[Rendered images with source text]

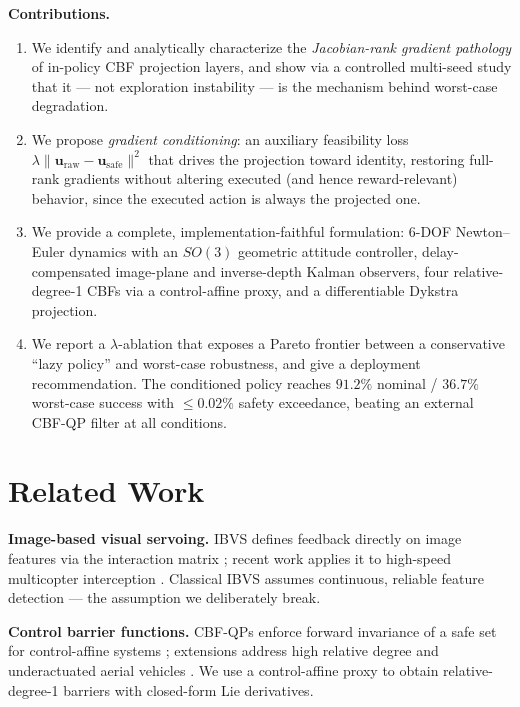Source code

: \documentclass[journal]{IEEEtran}
\newcommand{\uraw}{\mathbf{u}_{\mathrm{raw}}}
\newcommand{\usafe}{\mathbf{u}_{\mathrm{safe}}}
\begin{document}
\textbf{Contributions.}
\begin{enumerate}
\item We identify and analytically characterize the \emph{Jacobian-rank
gradient pathology} of in-policy CBF projection layers, and show via a
controlled multi-seed study that it --- not exploration instability --- is the
mechanism behind worst-case degradation.
\item We propose \emph{gradient conditioning}: an auxiliary feasibility loss
$\lambda\lVert\uraw-\usafe\rVert^2$ that drives the projection toward identity,
restoring full-rank gradients without altering executed (and hence
reward-relevant) behavior, since the executed action is always the projected
one.
\item We provide a complete, implementation-faithful formulation: 6-DOF
Newton--Euler dynamics with an $SO(3)$ geometric attitude controller,
delay-compensated image-plane and inverse-depth Kalman observers, four
relative-degree-1 CBFs via a control-affine proxy, and a differentiable
Dykstra projection.
\item We report a $\lambda$-ablation that exposes a Pareto frontier between a
conservative ``lazy policy'' and worst-case robustness, and give a deployment
recommendation. The conditioned policy reaches $91.2\%$ nominal / $36.7\%$
worst-case success with $\le0.02\%$ safety exceedance, beating an external
CBF-QP filter at all conditions.
\end{enumerate}

\section{Related Work}
\textbf{Image-based visual servoing.} IBVS defines feedback directly on image
features via the interaction matrix \cite{chaumette2006visual}; recent work
applies it to high-speed multicopter interception \cite{yang2024interception}.
Classical IBVS assumes continuous, reliable feature detection --- the
assumption we deliberately break.

\textbf{Control barrier functions.} CBF-QPs enforce forward invariance of a
safe set for control-affine systems \cite{ames2017cbf,ames2019cbf}; extensions
address high relative degree \cite{nguyen2016ecbf} and underactuated aerial
vehicles \cite{wu2016planar}. We use a control-affine proxy to obtain
relative-degree-1 barriers with closed-form Lie derivatives.
\end{document}
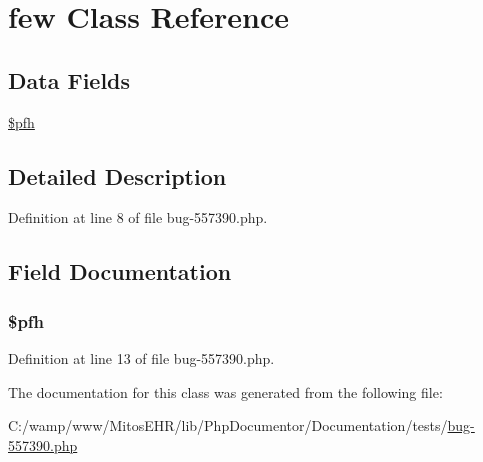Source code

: \hypertarget{classfew}{\section{few \-Class \-Reference}
\label{classfew}
}
\subsection*{\-Data \-Fields}
\begin{DoxyCompactItemize}
\item 
\hyperlink{classfew_aa878177219b686665fd6d0a7ab6bb596}{\$pfh}
\end{DoxyCompactItemize}


\subsection{\-Detailed \-Description}


\-Definition at line 8 of file bug-\/557390.\-php.



\subsection{\-Field \-Documentation}
\hypertarget{classfew_aa878177219b686665fd6d0a7ab6bb596}{
\subsubsection[{\$pfh}]{\setlength{\rightskip}{0pt plus 5cm}\$pfh}}\label{classfew_aa878177219b686665fd6d0a7ab6bb596}


\-Definition at line 13 of file bug-\/557390.\-php.



\-The documentation for this class was generated from the following file\-:\begin{DoxyCompactItemize}
\item 
\-C\-:/wamp/www/\-Mitos\-E\-H\-R/lib/\-Php\-Documentor/\-Documentation/tests/\hyperlink{bug-557390_8php}{bug-\/557390.\-php}\end{DoxyCompactItemize}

### DIRECTIONS FOR THIS TASK:
Find each line in the data above with the word "begin", then copy it.

### ANSWER TO THE PROBLEM:
\begin{document}
\begin{enumerate}
\begin{DoxyCompactItemize}
\-The documentation for this class was generated from the following file\-:\begin{DoxyCompactItemize}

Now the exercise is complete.